Steel Company, the Court of Appeals said, counseled against skipping over subject-matter jurisdiction and proceeding directly to personal jurisdiction.
We reverse and cases removed from State Court to Federal Court as in cases originating in Federal Court there is no unyielding jurisdictional hierarchy requiring the Federal Court to decide whether it has subject-matter jurisdiction before taking up a challenge, the personal jurisdiction.
Subject-matter jurisdiction should come first to Fifth Circuit region because it is nonwaivable and delimits federal-court power, while restrictions on a court’s jurisdiction over the person are waivable and protect not state prerogatives but private rights.
That was the argument that Fifth Circuit rejected.
The two jurisdictional bedrocks, subject-matter jurisdiction and personal jurisdiction unquestionably differ in character, but the differences do not mean that subject-matter jurisdiction is ever and always the more fundamental.
Personal jurisdiction too is essential for without that the court is powerless to adjudicated case.

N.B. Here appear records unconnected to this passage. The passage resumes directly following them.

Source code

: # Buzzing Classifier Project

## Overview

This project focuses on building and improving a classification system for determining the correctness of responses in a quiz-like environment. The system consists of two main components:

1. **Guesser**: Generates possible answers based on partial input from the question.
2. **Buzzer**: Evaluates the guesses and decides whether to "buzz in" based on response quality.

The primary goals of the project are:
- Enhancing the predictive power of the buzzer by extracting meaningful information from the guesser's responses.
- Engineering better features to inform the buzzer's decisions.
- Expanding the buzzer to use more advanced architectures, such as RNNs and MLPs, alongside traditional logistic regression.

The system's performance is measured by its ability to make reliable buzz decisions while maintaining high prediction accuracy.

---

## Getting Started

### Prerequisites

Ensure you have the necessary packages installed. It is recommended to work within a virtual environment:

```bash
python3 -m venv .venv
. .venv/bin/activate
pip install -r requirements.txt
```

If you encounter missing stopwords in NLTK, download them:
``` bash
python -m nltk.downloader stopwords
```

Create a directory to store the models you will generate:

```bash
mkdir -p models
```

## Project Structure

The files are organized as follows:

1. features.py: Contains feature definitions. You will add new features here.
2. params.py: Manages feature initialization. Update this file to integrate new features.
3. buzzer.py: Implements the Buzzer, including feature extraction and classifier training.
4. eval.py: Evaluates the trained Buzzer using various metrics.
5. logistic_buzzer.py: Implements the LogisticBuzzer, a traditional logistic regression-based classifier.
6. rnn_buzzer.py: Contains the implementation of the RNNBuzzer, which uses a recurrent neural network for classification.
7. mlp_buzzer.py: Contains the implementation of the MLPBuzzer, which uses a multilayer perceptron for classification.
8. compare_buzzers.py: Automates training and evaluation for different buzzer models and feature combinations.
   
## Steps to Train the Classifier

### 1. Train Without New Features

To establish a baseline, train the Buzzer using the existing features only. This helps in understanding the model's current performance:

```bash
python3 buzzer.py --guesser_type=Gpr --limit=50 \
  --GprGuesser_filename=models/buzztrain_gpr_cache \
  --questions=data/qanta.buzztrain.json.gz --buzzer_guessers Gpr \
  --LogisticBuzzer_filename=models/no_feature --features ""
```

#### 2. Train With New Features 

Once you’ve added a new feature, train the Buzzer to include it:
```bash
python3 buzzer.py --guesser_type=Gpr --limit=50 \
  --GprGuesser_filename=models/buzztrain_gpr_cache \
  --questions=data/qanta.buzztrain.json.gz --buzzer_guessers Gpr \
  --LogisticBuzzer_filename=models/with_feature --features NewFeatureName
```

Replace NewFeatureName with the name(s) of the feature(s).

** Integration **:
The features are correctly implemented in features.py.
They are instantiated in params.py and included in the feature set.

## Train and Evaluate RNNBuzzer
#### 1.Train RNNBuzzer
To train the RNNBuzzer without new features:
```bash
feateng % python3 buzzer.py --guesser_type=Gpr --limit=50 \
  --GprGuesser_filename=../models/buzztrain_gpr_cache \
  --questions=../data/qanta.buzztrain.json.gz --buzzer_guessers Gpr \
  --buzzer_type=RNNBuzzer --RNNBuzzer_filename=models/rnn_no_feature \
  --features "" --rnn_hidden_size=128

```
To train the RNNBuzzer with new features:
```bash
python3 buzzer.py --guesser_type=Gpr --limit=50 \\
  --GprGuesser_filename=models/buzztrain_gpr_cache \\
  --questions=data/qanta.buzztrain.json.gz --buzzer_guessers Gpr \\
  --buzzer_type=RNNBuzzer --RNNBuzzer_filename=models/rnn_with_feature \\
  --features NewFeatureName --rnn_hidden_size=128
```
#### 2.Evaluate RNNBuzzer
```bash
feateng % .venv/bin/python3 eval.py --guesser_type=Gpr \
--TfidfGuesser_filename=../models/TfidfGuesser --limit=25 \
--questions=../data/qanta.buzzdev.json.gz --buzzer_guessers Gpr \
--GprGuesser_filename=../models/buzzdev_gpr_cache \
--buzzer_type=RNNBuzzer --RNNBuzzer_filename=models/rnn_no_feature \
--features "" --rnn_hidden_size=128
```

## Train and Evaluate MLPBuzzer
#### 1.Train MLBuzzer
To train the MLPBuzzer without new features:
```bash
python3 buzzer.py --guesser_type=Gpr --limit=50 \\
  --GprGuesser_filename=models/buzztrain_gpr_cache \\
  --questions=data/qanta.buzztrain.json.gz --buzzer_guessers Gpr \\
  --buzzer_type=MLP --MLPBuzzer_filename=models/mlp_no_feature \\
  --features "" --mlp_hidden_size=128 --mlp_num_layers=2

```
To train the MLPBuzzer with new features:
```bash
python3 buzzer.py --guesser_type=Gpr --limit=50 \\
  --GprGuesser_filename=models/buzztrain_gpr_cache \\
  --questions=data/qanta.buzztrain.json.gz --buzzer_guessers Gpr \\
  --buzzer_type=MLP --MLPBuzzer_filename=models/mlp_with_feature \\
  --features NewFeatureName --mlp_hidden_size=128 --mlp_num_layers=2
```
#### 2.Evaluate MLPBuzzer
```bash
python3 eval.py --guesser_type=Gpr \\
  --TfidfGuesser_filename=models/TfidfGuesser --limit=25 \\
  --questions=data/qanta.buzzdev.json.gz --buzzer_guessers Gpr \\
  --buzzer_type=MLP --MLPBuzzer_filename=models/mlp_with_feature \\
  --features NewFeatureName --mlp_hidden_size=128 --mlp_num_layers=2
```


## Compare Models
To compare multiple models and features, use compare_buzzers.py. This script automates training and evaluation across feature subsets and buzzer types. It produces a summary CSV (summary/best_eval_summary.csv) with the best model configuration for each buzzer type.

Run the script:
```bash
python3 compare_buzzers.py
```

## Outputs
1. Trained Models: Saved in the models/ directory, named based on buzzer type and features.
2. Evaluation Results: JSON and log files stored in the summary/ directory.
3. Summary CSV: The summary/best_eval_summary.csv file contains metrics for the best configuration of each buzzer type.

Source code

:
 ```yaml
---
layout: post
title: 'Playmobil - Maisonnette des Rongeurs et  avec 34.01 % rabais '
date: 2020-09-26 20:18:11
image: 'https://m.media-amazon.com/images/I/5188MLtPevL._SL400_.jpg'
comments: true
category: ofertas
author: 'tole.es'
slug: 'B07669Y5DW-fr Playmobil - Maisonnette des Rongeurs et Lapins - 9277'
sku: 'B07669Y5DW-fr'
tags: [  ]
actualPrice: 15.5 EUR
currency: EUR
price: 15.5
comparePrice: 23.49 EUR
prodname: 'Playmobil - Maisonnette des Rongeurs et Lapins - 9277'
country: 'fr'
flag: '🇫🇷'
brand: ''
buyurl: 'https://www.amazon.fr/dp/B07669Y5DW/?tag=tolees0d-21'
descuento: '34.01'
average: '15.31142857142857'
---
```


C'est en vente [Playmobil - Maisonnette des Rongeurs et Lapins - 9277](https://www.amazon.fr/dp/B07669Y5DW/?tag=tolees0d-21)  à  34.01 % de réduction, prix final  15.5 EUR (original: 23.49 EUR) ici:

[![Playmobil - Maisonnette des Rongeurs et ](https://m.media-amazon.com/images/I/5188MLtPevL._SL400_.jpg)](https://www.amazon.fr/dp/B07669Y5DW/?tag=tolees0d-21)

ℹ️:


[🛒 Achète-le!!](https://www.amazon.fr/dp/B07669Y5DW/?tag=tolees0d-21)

Marathon urges that the dignity of State Courts is at stake particularly in removed cases because the Federal Courts personal jurisdiction ruling may preclude the party from relitigating that issue in State Court.
Our opinion notes first that issue preclusion in State Court may also attend a Federal Court’s ruling regarding subject-matter jurisdiction, but of prime importance the opinion emphasizes Federal and State Courts are complimentary, not opposing systems for administering justice a State’s dignitary interest as consideration when a District Court exercises discretion in the case of this order, but District Courts may also consider potentially countervailing concerns of judicial economy and restraint.
In this case Ruhrgas has challenged the personal jurisdiction was straightforward and presented no conflicts question of state law while the alleged subject-matter jurisdiction raised harder questions.
The District Court therefore did not abuse its discretion by turning directly to personal jurisdiction.
The opinion of the Court is unanimous.